Search This Blog

Sunday, October 25, 2009

Forgiveness - Corrie ten Boon

Corrie ten Boon is a famous Christian author who lived through the concentration camps of World War II. Many of her family died in the death camps. Corrie lived to travel the world speaking to people about Jesus and the power of forgiveness. The Hiding Place is a powerful book that chronicles portions of her life.

Here is one event from her life about the power of forgiveness:
Corrie ten Boom told of not being able to forget a wrong that had been done to her. She had forgiven the person, but kept rehashing the incident and couldn’t sleep. She asked the Lord to help her put the problem behind her:
“His help came in the form of a kindly Lutheran pastor to whom I confessed my failure after two sleepless weeks.”
“Up in the church tower,” he said, nodding out the window, “is a bell which is rung by pulling on a rope. But you know what? After the sexton lets go of the rope, the bell keeps on swinging. First ding, then dong. Slower and slower until there’s a final dong and it stops. I believe the same thing is true of forgiveness. When we forgive, we take our hand off the rope. But if we’ve been tugging at our grievances for a long time, we mustn’t be surprised if the old angry thoughts keep coming for a while. They’re just the ding-dongs of the old bell slowing down.”
“And so it proved to be. There were a few more midnight reverberations, a couple of dings when the subject came up in my conversations, but the force — which was my willingness in the matter — had gone out of them. They came less and less often and at the last stopped altogether: we can trust God not only above our emotions, but also above our thoughts.”
Choose to forgive and the ‘ding-dongs’ of the hurts will slowly fade away. You will find healing.

Sunday, October 11, 2009

Forgiveness - A vaste subject

Forgiveness is a big subject. A church could teach on the subject of forgiveness every week and still be very relevant and applicable because not a day or week goes by that almost everyone of us are hurt, disappointed, let down, betrayed, etc… by someone else. Not a day or week goes by without each one of us hurting, disappointing, letting down, betraying or etc… others. There is no shortage of a need for forgiveness to be extended.

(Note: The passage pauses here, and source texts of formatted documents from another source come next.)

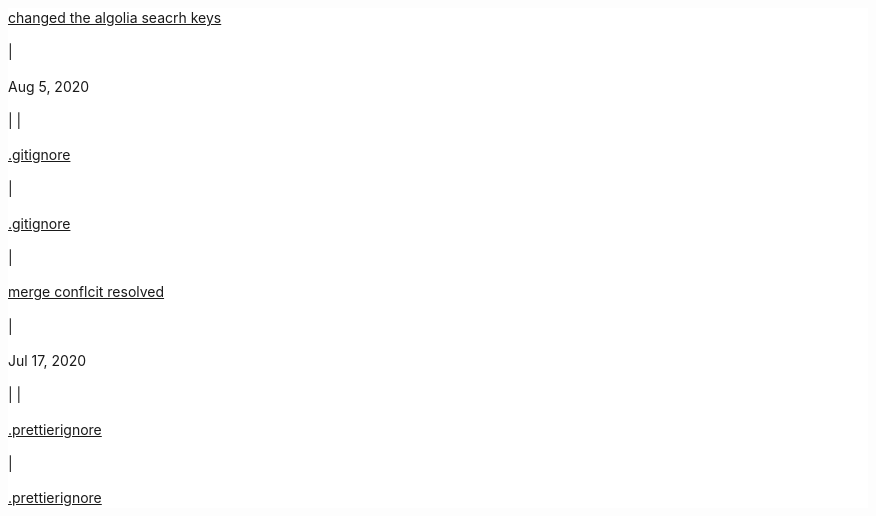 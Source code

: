 [changed the algolia seacrh keys](https://github.com/dgraph-io/graphql-dgraph-web/commit/1f562169ab3b61beea4899bfe85e6b66bc36a0d5 "changed the algolia seacrh keys")



 | 

Aug 5, 2020

 |
| 

[.gitignore](https://github.com/dgraph-io/graphql-dgraph-web/blob/master/.gitignore ".gitignore")







 | 

[.gitignore](https://github.com/dgraph-io/graphql-dgraph-web/blob/master/.gitignore ".gitignore")







 | 

[merge conflcit resolved](https://github.com/dgraph-io/graphql-dgraph-web/commit/1273b71837843c66e334bda329ee61d2444091ab "merge conflcit resolved")



 | 

Jul 17, 2020

 |
| 

[.prettierignore](https://github.com/dgraph-io/graphql-dgraph-web/blob/master/.prettierignore ".prettierignore")







 | 

[.prettierignore](https://github.com/dgraph-io/graphql-dgraph-web/blob/master/.prettierignore ".prettierignore")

Someone has defined forgiveness as giving up the desire for a preferred past. That is an interesting way to look at life. “Giving up the desire for a preferred past.” We each have a desire in some ways for a preferred past. There are things that I wish I had never done. I have regrets about things that I did and how I know that I hurt God and hurt others. I also have regrets about things that happened to me at the hand of those I knew and that happened at the hands of those I didn’t know. I know that I have been forgiven by God and others and that I have forgiven others for wrongs. Even though I have regrets I don’t allow those regrets to consciously alter or impact my life today.

The power of forgiveness is that I don’t have to be controlled or impacted by the ways that I harmed others in my past and that I don’t have to allow anyone or any previous hurt to control or impact my present or my future. I am free because I have been forgiven by God and others and I am free because I have forgiven others.

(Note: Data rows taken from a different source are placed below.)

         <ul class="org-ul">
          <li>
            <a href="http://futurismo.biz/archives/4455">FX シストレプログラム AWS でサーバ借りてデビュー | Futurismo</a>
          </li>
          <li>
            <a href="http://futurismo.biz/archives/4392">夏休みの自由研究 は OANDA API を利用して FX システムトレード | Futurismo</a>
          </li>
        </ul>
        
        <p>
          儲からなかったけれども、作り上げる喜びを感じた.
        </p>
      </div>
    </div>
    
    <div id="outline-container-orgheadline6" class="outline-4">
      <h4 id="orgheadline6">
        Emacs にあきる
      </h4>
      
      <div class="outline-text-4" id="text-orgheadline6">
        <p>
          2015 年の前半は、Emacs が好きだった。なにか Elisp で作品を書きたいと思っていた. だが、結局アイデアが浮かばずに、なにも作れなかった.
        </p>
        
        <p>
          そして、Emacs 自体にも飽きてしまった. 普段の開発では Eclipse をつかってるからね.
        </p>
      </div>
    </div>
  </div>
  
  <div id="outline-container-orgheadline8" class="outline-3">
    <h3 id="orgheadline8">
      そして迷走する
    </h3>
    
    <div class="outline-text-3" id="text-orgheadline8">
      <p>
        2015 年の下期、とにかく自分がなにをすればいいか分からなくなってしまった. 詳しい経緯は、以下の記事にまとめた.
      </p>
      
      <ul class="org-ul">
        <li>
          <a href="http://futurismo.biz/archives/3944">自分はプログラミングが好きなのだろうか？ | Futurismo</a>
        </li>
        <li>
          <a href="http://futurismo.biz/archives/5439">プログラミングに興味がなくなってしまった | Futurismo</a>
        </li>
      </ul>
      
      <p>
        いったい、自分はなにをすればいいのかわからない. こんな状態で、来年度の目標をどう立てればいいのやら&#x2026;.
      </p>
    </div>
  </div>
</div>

It is difficult in the moment of pain and in the ‘wake’ of having been hurt to understand the power that can be released in a person’s life when they choose to receive God’s forgiveness and to forgive those who have hurt them. When a person is forgiven and forgives the power of the grace of God is released.

Someone else has said: To forgive is to set a prisoner free and discover the prisoner was YOU.

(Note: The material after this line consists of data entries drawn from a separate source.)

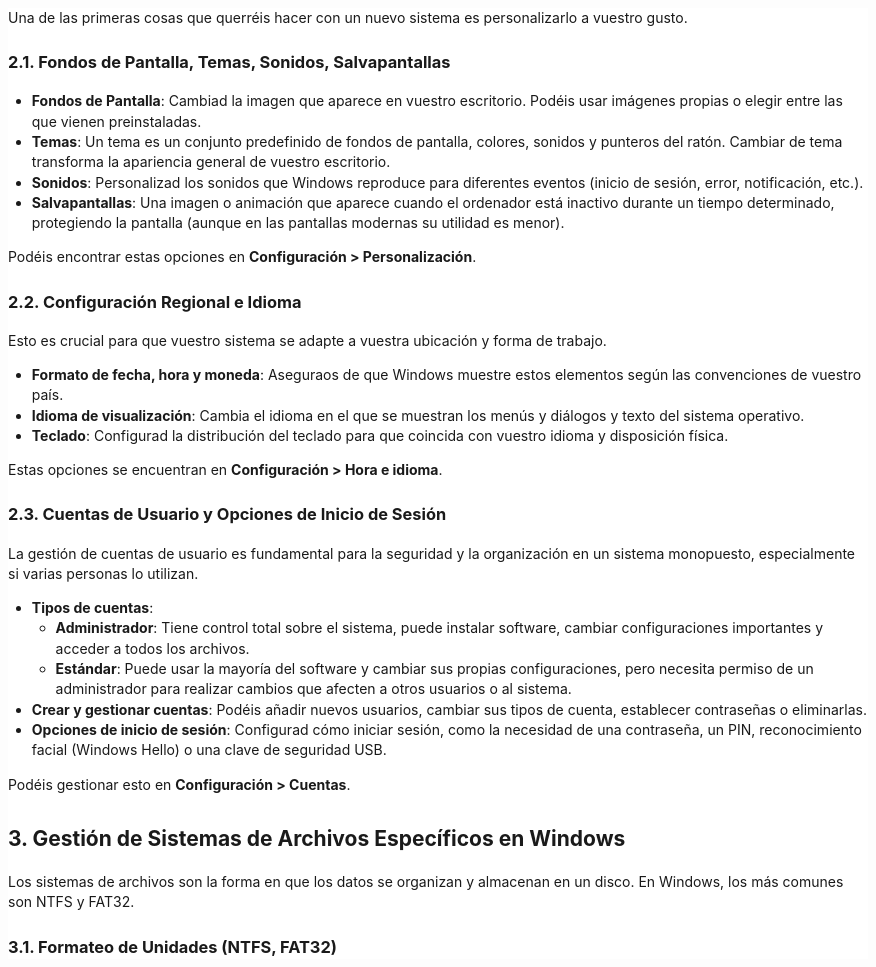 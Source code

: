 Una de las primeras cosas que querréis hacer con un nuevo sistema es personalizarlo a vuestro gusto.

### 2.1. Fondos de Pantalla, Temas, Sonidos, Salvapantallas

- **Fondos de Pantalla**: Cambiad la imagen que aparece en vuestro escritorio. Podéis usar imágenes propias o elegir entre las que vienen preinstaladas.
- **Temas**: Un tema es un conjunto predefinido de fondos de pantalla, colores, sonidos y punteros del ratón. Cambiar de tema transforma la apariencia general de vuestro escritorio.
- **Sonidos**: Personalizad los sonidos que Windows reproduce para diferentes eventos (inicio de sesión, error, notificación, etc.).
- **Salvapantallas**: Una imagen o animación que aparece cuando el ordenador está inactivo durante un tiempo determinado, protegiendo la pantalla (aunque en las pantallas modernas su utilidad es menor).

Podéis encontrar estas opciones en **Configuración > Personalización**.

### 2.2. Configuración Regional e Idioma

Esto es crucial para que vuestro sistema se adapte a vuestra ubicación y forma de trabajo.

-   **Formato de fecha, hora y moneda**: Aseguraos de que Windows muestre estos elementos según las convenciones de vuestro país.
-   **Idioma de visualización**: Cambia el idioma en el que se muestran los menús y diálogos y texto del sistema operativo.
-   **Teclado**: Configurad la distribución del teclado para que coincida con vuestro idioma y disposición física.

Estas opciones se encuentran en **Configuración > Hora e idioma**.

### 2.3. Cuentas de Usuario y Opciones de Inicio de Sesión

La gestión de cuentas de usuario es fundamental para la seguridad y la organización en un sistema monopuesto, especialmente si varias personas lo utilizan.

-   **Tipos de cuentas**:
    -   **Administrador**: Tiene control total sobre el sistema, puede instalar software, cambiar configuraciones importantes y acceder a todos los archivos.
    -   **Estándar**: Puede usar la mayoría del software y cambiar sus propias configuraciones, pero necesita permiso de un administrador para realizar cambios que afecten a otros usuarios o al sistema.
-   **Crear y gestionar cuentas**:  Podéis añadir nuevos usuarios, cambiar sus tipos de cuenta, establecer contraseñas o eliminarlas.
-   **Opciones de inicio de sesión**:  Configurad cómo iniciar sesión, como la necesidad de una contraseña, un PIN, reconocimiento facial (Windows Hello) o una clave de seguridad USB.

Podéis gestionar esto en **Configuración > Cuentas**.

## 3. Gestión de Sistemas de Archivos Específicos en Windows

Los sistemas de archivos son la forma en que los datos se organizan y almacenan en un disco. En Windows, los más comunes son NTFS y FAT32.

### 3.1. Formateo de Unidades (NTFS, FAT32)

Begin the process today – Choose to forgive. Become the prisoner that is set free by choosing and acting on that choice.

Thursday, October 8, 2009

Forgiveness - Clara Barton

Forgiving and forgetting are not the same thing. Sometimes we forgive and we do forget. Other times we forgive and yet the memory still lingers for a while. Other times we forgive and yet there are things that continually remind us of the past, past relationships and people that hurt us.

What we do with the memories is what is important. Will we use the memories to ‘get even’ with the other person or someone else? Will we use the memory to feed our sorrow and dysfunction? Will we do the healthy thing and by forgiving turn the memory into a thing of the past that will have no control over our present?

Clara Barton, the founder of the American Red Cross, was reminded one day of a vicious deed that someone had done to her years before. As someone tried to get her to remember the incident she acted as if she had never even heard of the incident.

“Don’t you remember it?” her friend asked.
“No,” Barton replied, “I distinctly remember forgetting it.”

What will we do with our memories?

Someone has said: One of God’s better jokes is the ability to remember the past without the capability of undoing it.

Clara Barton was not saying that she forgot but that she was not going to dwell on the offense. It was not going to come up again. It was not going to control her. She was not going to use it to ‘get even’ with someone. As far as she was concerned – the past is the past is the past.

Let’s learn to ‘distinctly remember forgetting’ those things that we’ve forgiven.